Raqqa, reconstruction en trompe-l’œil

Libérée en 2017, l’ex-capitale du «califat» est encore en ruine. Les habitants sont livrés à eux-mêmes


 Luc Mathieu envoyé spécial à Raqqa

Luc Mathieu envoyé spécial à Raqqa

24 mai 2019 à 04:01

Syrie » La place al-Naïm a retrouvé son marbre, ses arches blanches et ses bassins carrelés. La place est l’une des incarnations de la sauvagerie de l’Etat islamique. C’est là que ses djihadistes avaient l’habitude de décapiter en public et de planter les têtes sur des piques. Là aussi qu’ils ont paradé en juin 2014 juchés sur des chars, fêtant la déclaration du «califat». Trois ans plus tard, en octobre 2017, ils étaient chassés de Raqqa par les combattants kurdes et arabes des Forces démocratiques syriennes (FDS). De la place al-Naïm, il ne restait rien.

Elle est aujourd’hui à nouveau là, à l’identique, juste plus propre qu’avant l’irruption de l’Etat islamique. Mais sa rénovation est aussi un trompe-l’œil. Il suffit de regarder les bâtiments qui la bordent. L’un n’est plus qu’un tas de gravats, un autre a son toit qui a basculé et pend à la verticale. Certains immeubles n’ont plus de façade, laissant apparaître ce qui a été une salle de bains ou le canapé rose d’un salon. Ravagé par la guerre contre le groupe Etat islamique et les bombardements de la coalition internationale, Raqqa est encore en ruine.

Ville détruite à 80%

«Quand la ville a été reprise, c’était une cité fantôme. Il n’y avait plus que des gravats, des mines artisanales et des cadavres. L’odeur de mort était partout. Raqqa a été détruite à plus de 80%. Il faut tout rebâtir, les immeubles, les maisons et les infrastructures», explique Ibrahim Hassan, chef de la reconstruction au conseil civil de Raqqa. Pour l’heure, les égouts et l’approvisionnement en eau ont été refaits. Les bâtiments les plus touchés ont été rasés. Plus d’un million de mètres cubes de pierre, de ciment ou de briques ont été déblayés et transportés hors de la ville. Mais le plus gros reste à faire. «On estime qu’on a reconstruit seulement 30%», poursuit Ibrahim Hassan.

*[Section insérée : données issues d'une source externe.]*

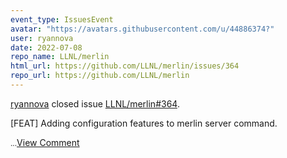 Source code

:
 ```yaml
---
event_type: IssuesEvent
avatar: "https://avatars.githubusercontent.com/u/44886374?"
user: ryannova
date: 2022-07-08
repo_name: LLNL/merlin
html_url: https://github.com/LLNL/merlin/issues/364
repo_url: https://github.com/LLNL/merlin
---
```


<a href='https://github.com/ryannova' target='_blank'>ryannova</a> closed issue <a href='https://github.com/LLNL/merlin/issues/364' target='_blank'>LLNL/merlin#364</a>.

<p>[FEAT] Adding configuration features to merlin server command.</p><small><!-- NOTE: If your feature is related to a bug, please file a Bug report instead! -->...</small><a href='https://github.com/LLNL/merlin/issues/364' target='_blank'>View Comment</a> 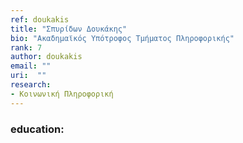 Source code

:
 ```yaml
---
ref: doukakis
title: "Σπυρίδων Δουκάκης"
bio: "Ακαδημαϊκός Υπότροφος Τμήματος Πληροφορικής"
rank: 7
author: doukakis
email: ""
uri:  ""
research:
- Κοινωνική Πληροφορική
---
```


### education:
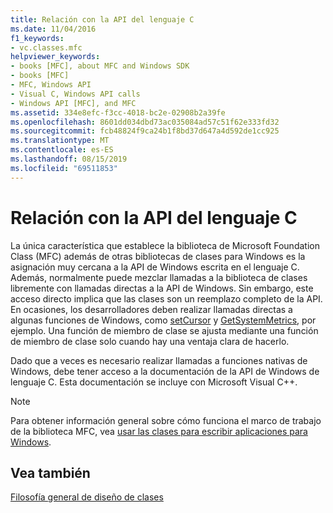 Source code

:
 ```yaml
---
title: Relación con la API del lenguaje C
ms.date: 11/04/2016
f1_keywords:
- vc.classes.mfc
helpviewer_keywords:
- books [MFC], about MFC and Windows SDK
- books [MFC]
- MFC, Windows API
- Visual C, Windows API calls
- Windows API [MFC], and MFC
ms.assetid: 334e8efc-f3cc-4018-bc2e-02908b2a39fe
ms.openlocfilehash: 8601dd034dbd73ac035084ad57c51f62e333fd32
ms.sourcegitcommit: fcb48824f9ca24b1f8bd37d647a4d592de1cc925
ms.translationtype: MT
ms.contentlocale: es-ES
ms.lasthandoff: 08/15/2019
ms.locfileid: "69511853"
---
```

# <a name="relationship-to-the-c-language-api"></a>Relación con la API del lenguaje C

La única característica que establece la biblioteca de Microsoft Foundation Class (MFC) además de otras bibliotecas de clases para Windows es la asignación muy cercana a la API de Windows escrita en el lenguaje C. Además, normalmente puede mezclar llamadas a la biblioteca de clases libremente con llamadas directas a la API de Windows. Sin embargo, este acceso directo implica que las clases son un reemplazo completo de la API. En ocasiones, los desarrolladores deben realizar llamadas directas a algunas funciones de Windows, como [setCursor](/windows/win32/api/winuser/nf-winuser-setcursor) y [GetSystemMetrics](/windows/win32/api/winuser/nf-winuser-getsystemmetrics), por ejemplo. Una función de miembro de clase se ajusta mediante una función de miembro de clase solo cuando hay una ventaja clara de hacerlo.

Dado que a veces es necesario realizar llamadas a funciones nativas de Windows, debe tener acceso a la documentación de la API de Windows de lenguaje C. Esta documentación se incluye con Microsoft Visual C++.

> [!NOTE]
>  Para obtener información general sobre cómo funciona el marco de trabajo de la biblioteca MFC, vea [usar las clases para escribir aplicaciones para Windows](../mfc/using-the-classes-to-write-applications-for-windows.md).

## <a name="see-also"></a>Vea también

[Filosofía general de diseño de clases](../mfc/general-class-design-philosophy.md)
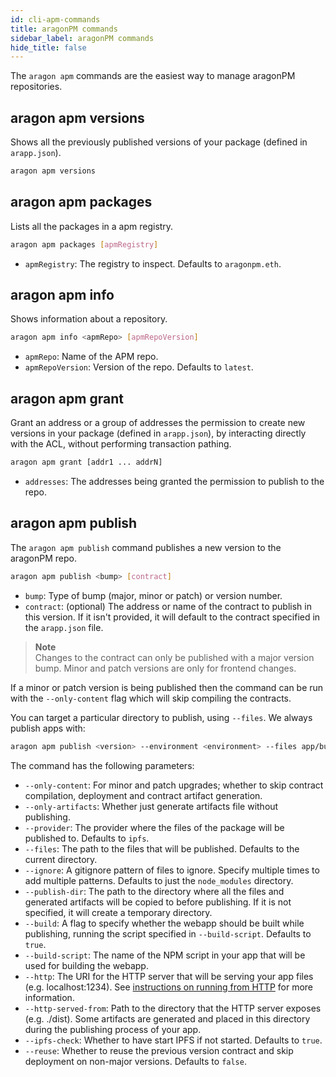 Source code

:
 ```yaml
---
id: cli-apm-commands
title: aragonPM commands
sidebar_label: aragonPM commands
hide_title: false
---
```

<!-- Please consider editing this file here: https://github.com/aragon/aragon-cli/blob/master/docs/Apm-commands.md - thank you! -->

The `aragon apm` commands are the easiest way to manage aragonPM repositories.

## aragon apm versions

Shows all the previously published versions of your package (defined in `arapp.json`).

```sh
aragon apm versions
```

## aragon apm packages

Lists all the packages in a apm registry.

```sh
aragon apm packages [apmRegistry]
```

- `apmRegistry`: The registry to inspect. Defaults to `aragonpm.eth`.

## aragon apm info

Shows information about a repository.

```sh
aragon apm info <apmRepo> [apmRepoVersion]
```

- `apmRepo`: Name of the APM repo.
- `apmRepoVersion`: Version of the repo. Defaults to `latest`.

## aragon apm grant

Grant an address or a group of addresses the permission to create new versions in your package (defined in `arapp.json`), by interacting directly with the ACL, without performing transaction pathing.

```sh
aragon apm grant [addr1 ... addrN]
```

- `addresses`: The addresses being granted the permission to publish to the repo. 

## aragon apm publish

The `aragon apm publish` command publishes a new version to the aragonPM repo.

```sh
aragon apm publish <bump> [contract]
```

- `bump`: Type of bump (major, minor or patch) or version number.
- `contract`: (optional) The address or name of the contract to publish in this version. If it isn't provided, it will default to the contract specified in the `arapp.json` file.

> **Note**<br>
> Changes to the contract can only be published with a major version bump. Minor and patch versions are only for frontend changes.

If a minor or patch version is being published then the command can be run with the `--only-content` flag which will skip compiling the contracts.

You can target a particular directory to publish, using `--files`. We always publish apps with:

```sh
aragon apm publish <version> --environment <environment> --files app/build
```

The command has the following parameters:

- `--only-content`: For minor and patch upgrades; whether to skip contract compilation, deployment and contract artifact generation.
- `--only-artifacts`: Whether just generate artifacts file without publishing.
- `--provider`: The provider where the files of the package will be published to. Defaults to `ipfs`.
- `--files`: The path to the files that will be published. Defaults to the current directory.
- `--ignore`: A gitignore pattern of files to ignore. Specify multiple times to add multiple patterns. Defaults to just the `node_modules` directory.
- `--publish-dir`: The path to the directory where all the files and generated artifacts will be copied to before publishing. If it is not specified, it will create a temporary directory.
- `--build`: A flag to specify whether the webapp should be built while publishing, running the script specified in `--build-script`. Defaults to `true`.
- `--build-script`: The name of the NPM script in your app that will be used for building the webapp.
- `--http`: The URI for the HTTP server that will be serving your app files (e.g. localhost:1234). See [instructions on running from HTTP](#running-your-app-from-a-development-http-server) for more information.
- `--http-served-from`: Path to the directory that the HTTP server exposes (e.g. ./dist). Some artifacts are generated and placed in this directory during the publishing process of your app.
- `--ipfs-check`: Whether to have start IPFS if not started. Defaults to `true`.
- `--reuse`: Whether to reuse the previous version contract and skip deployment on non-major versions. Defaults to `false`.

L’élu en veut surtout à la communauté internationale. «La plupart des pays de la coalition ont promis de nous aider et de nous financer. Mais en réalité, ce ne sont que de vaines promesses, ils ne nous donnent rien. C’est une catastrophe, il y a plus de 1,5 million d’habitants à Raqqa et dans les villages environnants. C’est tout le gouvernorat qui a subi des destructions, il faudrait un plan Marshall.» Selon lui, seuls quelques millions de dollars ont été versés par les pays de la coalition depuis la reprise de la ville.

Solution? La débrouille!

Les habitants n’ont d’autre choix que de se débrouiller seuls. «Si j’arrive à trouver l’argent, il me faudra six mois pour finir de reconstruire ma maison», dit Tahsin al-Ahmed, un commerçant jovial de 52 ans. Située à quelques centaines de mètres de la place al-Naïm et juste à côté d’une église, sa demeure ne ressemble plus à grand-chose. Il y a bien des pans de murs qui ne se sont pas éboulés, mais ils s’arrêtent au niveau du premier étage. Au-delà, plus rien. Son habitation n’a pas été détruite par une bombe de la coalition mais par l’Etat islamique. «Ils avaient transformé l’église en prison. Et un jour de l’été 2017, ils ont dit à tout le quartier d’évacuer parce qu’ils allaient la faire exploser. Ils l’ont piégée et ma maison a été soufflée. Je ne sais même pas s’ils avaient sorti les prisonniers.»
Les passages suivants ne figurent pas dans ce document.